◆ **What needs to be done**: Please copy out every line in the entries that includes the word "capacitance".

(Input data Opens)

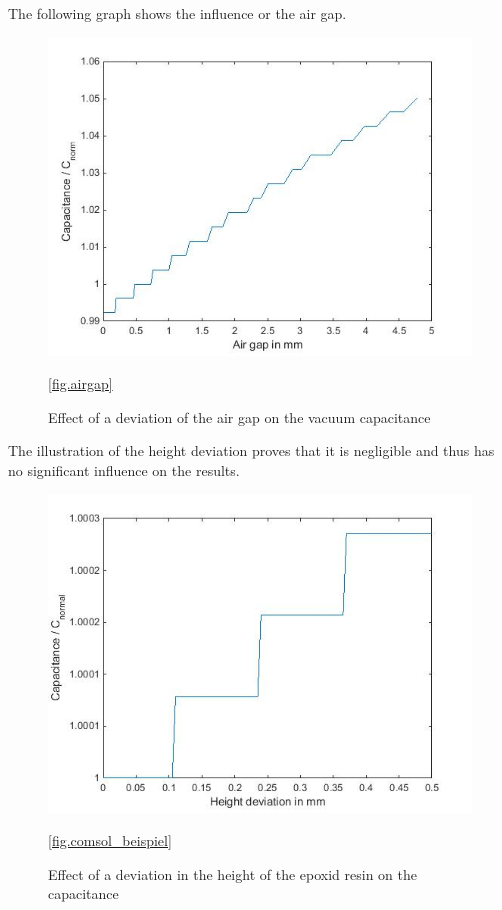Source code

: The following graph shows the influence or the air gap. 
\begin{figure}[htbp]
	\centering
	\includegraphics[width=\textwidth]{figures/Results/airgap_height/airgap_graph.jpg}		
	\caption[Kurze Abbildungsbeschreibung]{Effect of a deviation of the air gap on the vacuum capacitance} \ref{fig.airgap}
	\label{fig.waveforms}
\end{figure}
 

The illustration of the height deviation proves that it is negligible and thus has no significant influence on the results. 
 \begin{figure}[htbp]
	\centering
	\includegraphics[width=\textwidth]{figures/Results/airgap_height/Height_deviation.jpg}		
	\caption[Kurze Abbildungsbeschreibung]{Effect of a deviation in the height of the epoxid resin on the capacitance} \ref{fig.comsol_beispiel}
	\label{fig.waveforms}
\end{figure}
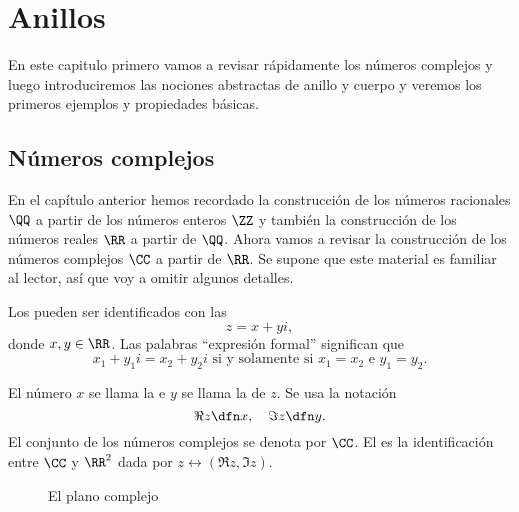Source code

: \chapter{Anillos}
\label{cap:anillos}

\ifdefined\separatechapter\bookbanner\fi

En este capitulo primero vamos a revisar rápidamente los números complejos y
luego introduciremos las nociones abstractas de anillo y cuerpo y veremos los
primeros ejemplos y propiedades básicas.


\section{Números complejos}

En el capítulo anterior hemos recordado la construcción de los números
racionales $\QQ$ a partir de los números enteros $\ZZ$ y también la construcción
de los números reales $\RR$ a partir de $\QQ$. Ahora vamos a revisar la
construcción de los números complejos $\CC$ a partir de $\RR$. Se supone que
este material es familiar al lector, así que voy a omitir algunos detalles.

\vspace{1em}

Los  pueden ser identificados con las
$$z = x + yi,$$
donde $x,y\in \RR$. Las palabras ``expresión formal'' significan que
$$x_1 + y_1 i = x_2 + y_2 i \text{ si y solamente si }x_1 = x_2\text{ e }y_1 = y_2.$$

El número $x$ se llama la  e $y$ se llama la
 de $z$. Se usa la notación
$$\Re z \dfn x, \quad \Im z \dfn y.$$
El conjunto de los números complejos se denota por $\CC$.
El  es la identificación entre $\CC$ y $\RR^2$ dada por
$z \leftrightarrow (\Re z, \Im z)$.

\begin{figure}[h]
  \begin{center}
  \end{center}
  \caption{El plano complejo}
\end{figure}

(Input data Closes)

◆ **Response to this exercise**:
	\caption[Kurze Abbildungsbeschreibung]{Effect of a deviation of the air gap on the vacuum capacitance} \ref{fig.airgap}
	\caption[Kurze Abbildungsbeschreibung]{Effect of a deviation in the height of the epoxid resin on the capacitance} \ref{fig.comsol_beispiel}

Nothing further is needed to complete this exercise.